Every line of the following records that includes "implies" should be copied.

• • • • • • •

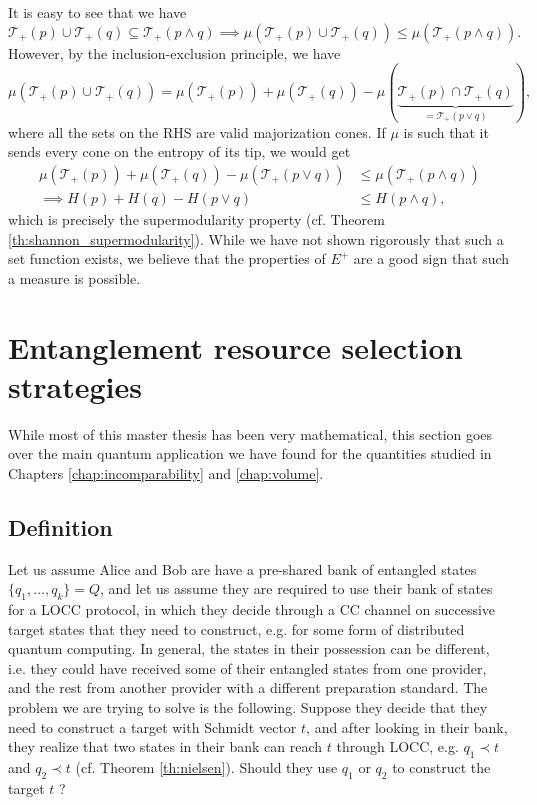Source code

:It is easy to see that we have
\begin{equation}
    \mathcal{T}_+(p) \cup \mathcal{T}_+(q) \subseteq \mathcal{T}_+(p \wedge q) \implies \mu\left(\mathcal{T}_+(p) \cup \mathcal{T}_+(q)\right) \leq \mu\left(\mathcal{T}_+(p \wedge q)\right).
\end{equation}
\noindent However, by the inclusion-exclusion principle, we have 
\begin{equation}
    \mu\left(\mathcal{T}_+(p) \cup \mathcal{T}_+(q)\right) = \mu\left(\mathcal{T}_+(p)\right) + \mu\left(\mathcal{T}_+(q)\right) - \mu\left(\underbrace{\mathcal{T}_+(p) \cap \mathcal{T}_+(q)}_{= \mathcal{T}_+(p \vee q)}\right),
\end{equation}
\noindent where all the sets on the RHS are valid majorization cones. If $\mu$ is such that it sends every cone on the entropy of its tip, we would get
\begin{align}
    \mu\left(\mathcal{T}_+(p)\right) + \mu\left(\mathcal{T}_+(q)\right) - \mu\left(\mathcal{T}_+(p \vee q)\right) &\leq \mu\left(\mathcal{T}_+(p \wedge q)\right)\\
    \implies H(p) + H(q) - H(p \vee q) &\leq H(p \wedge q),
\end{align}
\noindent which is precisely the supermodularity property (cf. Theorem \ref{th:shannon_supermodularity}). While we have not shown rigorously that such a set function exists, we believe that the properties of $E^+$ are a good sign that such a measure is possible.



\section{Entanglement resource selection strategies} \label{sec:strategies}

While most of this master thesis has been very mathematical, this section goes over the main quantum application we have found for the quantities studied in Chapters \ref{chap:incomparability} and \ref{chap:volume}.



\subsection{Definition}

Let us assume Alice and Bob are have a pre-shared bank of entangled states $\{q_1, \dots, q_k\} = Q$, and let us assume they are required to use their bank of states for a LOCC protocol, in which they decide through a CC channel on successive target states that they need to construct, e.g. for some form of distributed quantum computing. In general, the states in their possession can be different, i.e. they could have received some of their entangled states from one provider, and the rest from another provider with a different preparation standard. The problem we are trying to solve is the following. Suppose they decide that they need to construct a target with Schmidt vector $t$, and after looking in their bank, they realize that two states in their bank can reach $t$ through LOCC, e.g. $q_1 \prec t$ and $q_2 \prec t$ (cf. Theorem \ref{th:nielsen}). Should they use $q_1$ or $q_2$ to construct the target $t$ ?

• • • • • • •

• [WRITTEN SOLUTION]:
    \mathcal{T}_+(p) \cup \mathcal{T}_+(q) \subseteq \mathcal{T}_+(p \wedge q) \implies \mu\left(\mathcal{T}_+(p) \cup \mathcal{T}_+(q)\right) \leq \mu\left(\mathcal{T}_+(p \wedge q)\right).
    \implies H(p) + H(q) - H(p \vee q) &\leq H(p \wedge q),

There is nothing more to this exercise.